If you are writing a program that is supposed to run for a long time (i.e. several years), it would be nice to be able to have it survive failures of computer hardware, system upgrades and natural disasters without having to design that into the protocols of the system. Programmers are now often writing to one of three virtual machines (Java's VM; Microsoft's .NET CLR; or for those writing in Perl, Python, PHP, Ruby or many others... the byte-codes of Parrot once it is finished). Since performance is obviously not a great issue, why not use the extra compute power of modern hardware to keep several computers running the program in lock-step?

The idea for this comes from the space-shuttle's computers, where banks of five computers perform every computation and then confirm with each other that they all reached the same result. I've thought about it for Java because it's the most prevalent and probably the easiest to implement, but I don't think there is anything in this discussion which would be fundamentally different for the others.

I'm envisaging that you would have a N computers running M virtual machines. When you add a new computer to the mix, you would tell it which virtual machines out of the M you want it to mirror. Then you could on-the-fly add and subtract virtual machines and add and subtract mirrors of them.

Start up is not too difficult.

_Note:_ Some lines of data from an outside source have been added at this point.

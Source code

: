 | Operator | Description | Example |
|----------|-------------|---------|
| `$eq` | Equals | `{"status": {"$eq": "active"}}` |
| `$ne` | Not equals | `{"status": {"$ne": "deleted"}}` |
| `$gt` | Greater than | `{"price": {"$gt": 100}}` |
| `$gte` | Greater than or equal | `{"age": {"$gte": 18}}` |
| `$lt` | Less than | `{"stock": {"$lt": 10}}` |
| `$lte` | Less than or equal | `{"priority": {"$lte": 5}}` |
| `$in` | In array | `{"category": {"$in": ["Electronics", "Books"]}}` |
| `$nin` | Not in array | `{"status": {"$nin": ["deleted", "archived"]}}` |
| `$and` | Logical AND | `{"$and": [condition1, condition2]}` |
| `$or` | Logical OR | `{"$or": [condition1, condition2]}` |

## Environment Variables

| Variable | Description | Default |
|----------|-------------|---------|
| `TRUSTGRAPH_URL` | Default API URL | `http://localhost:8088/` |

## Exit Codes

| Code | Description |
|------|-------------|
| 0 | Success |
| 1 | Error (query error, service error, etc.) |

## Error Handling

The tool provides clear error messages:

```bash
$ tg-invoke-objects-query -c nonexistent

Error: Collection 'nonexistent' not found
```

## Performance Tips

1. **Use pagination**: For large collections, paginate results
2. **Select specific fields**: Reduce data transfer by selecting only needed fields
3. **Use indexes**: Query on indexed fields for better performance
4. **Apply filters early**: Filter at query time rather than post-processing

You connect to another instance of a virtual machine lock-stepper and tell it you would like to duplicate it. (Obviously, you have some kind of authentication system such as a password to make sure you're allowed to do this.) So you have A (the existing VM) and B (your new one trying to catch up). A then sends a block of memory to B, and turns on alert-on-write for that block of memory. Once B has confirmed receiving the block (with a checksum to know that it arrived correctly), A will send the next block of memory, and turn on alert-on-write. And so on. Meanwhile, A is doing more processing; whenever it writes to a block of memory, it checks the alert-on-write. If it was on, it marks some part of the block of memory "dirty". Once B has finished walking through all of A's memory, A will then cycle through all the dirty pages (marking them clean and sending them). The cycle keeps repeating, hopefully with fewer and fewer dirty pages each time, until finally B catches up and can start processing (A will send the program counter information so that B knows where to start).

Run-time only has a few difficulties. It's probably worth avoiding funny corner cases (e.g. corrupt memory and a sneakily faulty CPU) by stopping every few thousand instructions and comparing a checksum of a random page of memory between all the running virtual machines.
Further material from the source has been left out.